Je me suis dit que les débats tournaient en rond, qu’on ne pouvait pas vraiment avancer dans la société si on ne prenait pas en compte les recherches des chercheurs, notamment en sciences sociales pour les débats de société. En creusant dans mes relations, hors de mon école, je me suis aperçu que la socio était assez inconnue et que les concepts de base, que je trouve fondamentaux, n’étaient pas du tout acquis ni même connus. Donc très modestement je me suis dit qu’il fallait rendre la connaissance accessible, gratuite et facilement trouvable. C’est comme ça que j’ai fait Homo-Sociologicus.
Comment vas tu construire un épisode d’Homo-Sociologicus, par exemple, pour l’épisode 2 sur Goffman, comment vas-tu gérer la durée du podcast et les informations pertinentes à diffuser ?
La construction d’un épisode se fait en trois étapes. La première c’est la recherche d’infos, donc je vais prendre toutes les données et analyses que j’ai sur l’étude que je vais mettre en avant dans l’épisode. Je trouve mes sources dans les cours, ou dans des analyses annexes que je trouve principalement sur Cairn.
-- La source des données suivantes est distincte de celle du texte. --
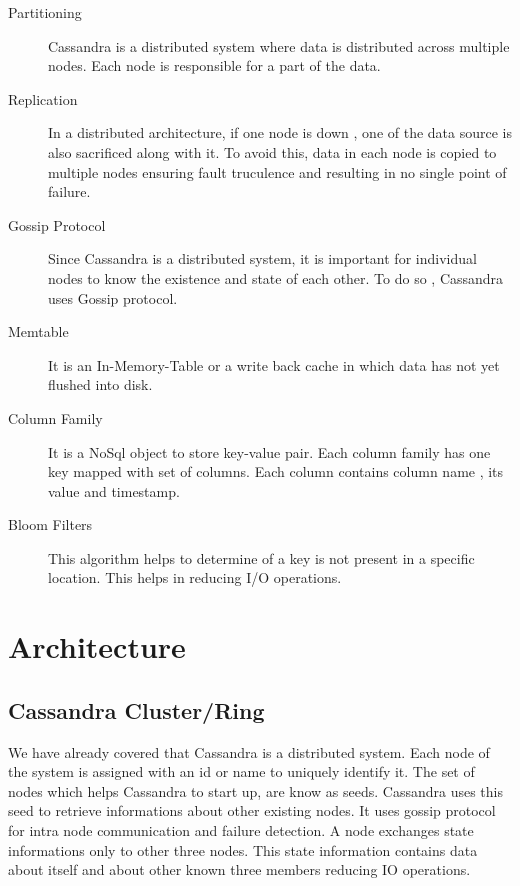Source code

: \documentclass[9pt,twocolumn,twoside]{../../styles/osajnl}
\begin{document}
\begin{description}
  \item[Partitioning] \cite{www-dzone}Cassandra is a distributed system where data is distributed across multiple nodes. Each node is responsible for a part of the data.
  \item[Replication] \cite{www-dzone}In a distributed architecture, if one node is down , one of the data source is also sacrificed along with it. To avoid this, data in each node is copied to multiple nodes ensuring fault truculence and resulting in no single point of failure.
  \item[Gossip Protocol] \cite{wiki-gossip}Since Cassandra is a distributed system, it is important for individual nodes to know the existence and state of each other. To do so , Cassandra uses Gossip protocol.
  \item[Memtable] \cite{www-dzone}It is an In-Memory-Table or a write back cache in which data has not yet flushed into disk.
  \item[Column Family] \cite{wiki-columnfamily}It is a NoSql object to store key-value pair. Each column family has one key mapped with set of columns. Each column contains column name , its value and timestamp.
  \item[Bloom Filters] \cite{www-dzone}This algorithm helps to determine of a key is not present in a specific location. This helps in reducing I/O operations.
\end{description}

\section{Architecture}

\subsection{Cassandra Cluster/Ring}

We have already covered that Cassandra is a distributed system. Each node of the system is assigned with an id or name to uniquely identify it. The set of nodes which helps Cassandra to start up, are know as seeds. Cassandra uses this seed to retrieve informations about other existing nodes. It uses gossip protocol for intra node communication and failure detection. A node exchanges state informations only to other three nodes. This state information contains data about itself and about other known three members reducing IO operations.
\end{document}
Ensuite, la deuxième étape c’est la rédaction. Je vais relier de manière logique toutes les infos que j’ai récoltées et les mettre en forme. Donc je vais essayer de faire une petite intro, une conclusion à la fin et surtout je vais essayer de trouver des formules orales que je vais pouvoir prononcer quand je m’enregistrerai. Je sais qu’avec mon débit de parole, mon script doit faire autour de six pages sur Word, c’est ce qui me permet de faire toujours des épisodes de la même longueur, en théorie du moins.
Après, la dernière étape c’est celle de l’enregistrement, donc je lis le script que j’ai écrit en m’enregistrant, et ensuite je fais du montage audio dans la foulée. Après ça, l’épisode peut être posté !
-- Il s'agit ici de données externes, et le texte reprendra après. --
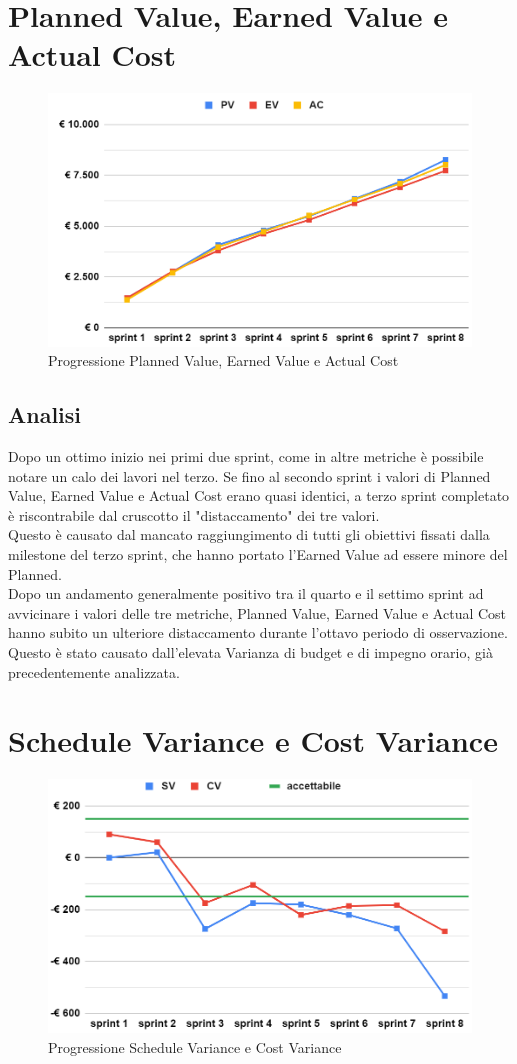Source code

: \section{Planned Value, Earned Value e Actual Cost}
\begin{figure}[H]
    \centering
    \includegraphics[width=0.8\linewidth]{PVEVAC.png}
    \caption{Progressione Planned Value, Earned Value e Actual Cost}
\end{figure}
\subsection{Analisi}
Dopo un ottimo inizio nei primi due sprint, come in altre metriche è possibile notare un calo dei lavori nel terzo. Se fino al secondo sprint i valori di Planned Value, Earned Value e Actual Cost erano quasi identici, a terzo sprint completato è riscontrabile dal cruscotto il "distaccamento" dei tre valori.\\
Questo è causato dal mancato raggiungimento di tutti gli obiettivi fissati dalla milestone del terzo sprint, che hanno portato l'Earned Value ad essere minore del Planned.\\
Dopo un andamento generalmente positivo tra il quarto e il settimo sprint ad avvicinare i valori delle tre metriche, Planned Value, Earned Value e Actual Cost hanno subito un ulteriore distaccamento durante l'ottavo periodo di osservazione. Questo è stato causato dall'elevata Varianza di budget e di impegno orario, già precedentemente analizzata.

\section{Schedule Variance e Cost Variance}
\begin{figure}[H]
    \centering
    \includegraphics[width=0.8\linewidth]{SVCV.png}
    \caption{Progressione Schedule Variance e Cost Variance}
\end{figure}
Existe-il un lien, un fil conducteur entre tous les épisodes ? Comment vas-tu relier le premier épisode avec le second, le second avec le troisième et ainsi de suite ?
Le fil conducteur de cette saison 1 c’est vraiment la découverte de toutes les bases et de tous les concepts fondamentaux pour pouvoir aller plus loin dans la sociologie. L’idée était vraiment que n’importe qui, même un débutant puisse prendre du plaisir en écoutant ce podcast. Ensuite, au niveau de l’architecture des épisodes, on va dire que chaque épisode est basé sur une étude précise et que donc il y a la leçon de l’ouvrage mais aussi une leçon plus générale qu’il faut principalement retenir. Pour l’épisode 1, sur Hoggart et les classes populaires, la conclusion de son ouvrage est que les individus adoptent des comportements liés à leur structure sociale, et qu’ils jugent péjorativement les comportements des personnes issues d’une autre structure, le fameux ethnocentrisme de classe. La leçon plus globale que j’ai essayé de faire comprendre c’est qu’il faut apprendre à se connaître avant de connaître l’autre.
Pourquoi les titres des épisodes sont systématiquement des questions ?
On définit souvent les sciences sociales comme des sciences qui cherchent à comprendre comment les institutions fonctionnent, comment se déroulent les interactions entre les personnes. Donc la sociologie c’est une science qui pose des questions. Sur elle-même et sur ce qui l’entoure. Et puis le titre, d’un point de vue marketing, c’est la première chose que l’auditeur voit, donc il faut que ça soit attractif et stimulant. Avec mes titres, parfois un peu provocateurs, j’essaie d’attirer les auditeurs et de rester dans cet esprit « sciences sociales ».
Quel est ton objectif à travers ce podcast, et à quel public s’adresse-t-il ?
L’objectif premier est de mettre le pied à l’étrier sociologique pour le maximum de personne possible. Faire découvrir cette science, ces auteurs et les grandes théories pour que l’on puisse mieux comprendre comment fonctionnent les institutions, nos interactions, les comportements de certaines personnes. Le public est donc le plus large possible, le format podcast permet de casser pas mal de barrières comme le prix, ou le temps demandé, à la différence d’un livre par exemple. Donc, tout le monde est ciblé, même si mon cœur de cible reste les étudiants, qui sont plus habitués au format podcast et aux applis sur lesquels ils se trouvent.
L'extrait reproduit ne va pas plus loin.